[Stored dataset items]
+++
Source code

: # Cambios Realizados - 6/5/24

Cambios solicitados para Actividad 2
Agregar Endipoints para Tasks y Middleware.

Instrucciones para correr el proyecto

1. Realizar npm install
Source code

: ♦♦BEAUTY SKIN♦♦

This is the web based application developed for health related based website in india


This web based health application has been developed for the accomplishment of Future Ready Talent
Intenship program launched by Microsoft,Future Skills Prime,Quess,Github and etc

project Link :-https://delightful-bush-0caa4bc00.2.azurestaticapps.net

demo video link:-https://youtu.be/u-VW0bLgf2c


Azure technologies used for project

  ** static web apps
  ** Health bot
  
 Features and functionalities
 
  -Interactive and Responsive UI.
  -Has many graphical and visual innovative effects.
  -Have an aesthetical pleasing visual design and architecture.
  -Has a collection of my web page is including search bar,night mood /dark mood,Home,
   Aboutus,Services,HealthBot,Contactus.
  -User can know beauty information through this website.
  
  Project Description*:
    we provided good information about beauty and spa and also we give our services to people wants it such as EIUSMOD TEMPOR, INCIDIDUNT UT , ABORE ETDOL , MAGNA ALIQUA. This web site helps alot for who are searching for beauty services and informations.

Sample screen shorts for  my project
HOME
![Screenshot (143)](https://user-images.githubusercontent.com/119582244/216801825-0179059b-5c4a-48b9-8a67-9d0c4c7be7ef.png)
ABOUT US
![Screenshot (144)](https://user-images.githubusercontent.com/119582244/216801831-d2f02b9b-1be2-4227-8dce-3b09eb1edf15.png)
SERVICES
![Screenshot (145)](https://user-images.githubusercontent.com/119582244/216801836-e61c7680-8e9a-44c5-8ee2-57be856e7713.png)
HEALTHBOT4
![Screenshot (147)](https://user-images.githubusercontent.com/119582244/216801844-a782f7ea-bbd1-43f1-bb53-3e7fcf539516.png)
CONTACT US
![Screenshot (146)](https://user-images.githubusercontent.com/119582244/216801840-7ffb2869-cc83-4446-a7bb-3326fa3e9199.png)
+++
» What is expected:
From the data, list each line in which the string "Screenshot" appears.

» Output for this task:
![Screenshot (143)](https://user-images.githubusercontent.com/119582244/216801825-0179059b-5c4a-48b9-8a67-9d0c4c7be7ef.png)
![Screenshot (144)](https://user-images.githubusercontent.com/119582244/216801831-d2f02b9b-1be2-4227-8dce-3b09eb1edf15.png)
![Screenshot (145)](https://user-images.githubusercontent.com/119582244/216801836-e61c7680-8e9a-44c5-8ee2-57be856e7713.png)
![Screenshot (147)](https://user-images.githubusercontent.com/119582244/216801844-a782f7ea-bbd1-43f1-bb53-3e7fcf539516.png)
![Screenshot (146)](https://user-images.githubusercontent.com/119582244/216801840-7ffb2869-cc83-4446-a7bb-3326fa3e9199.png)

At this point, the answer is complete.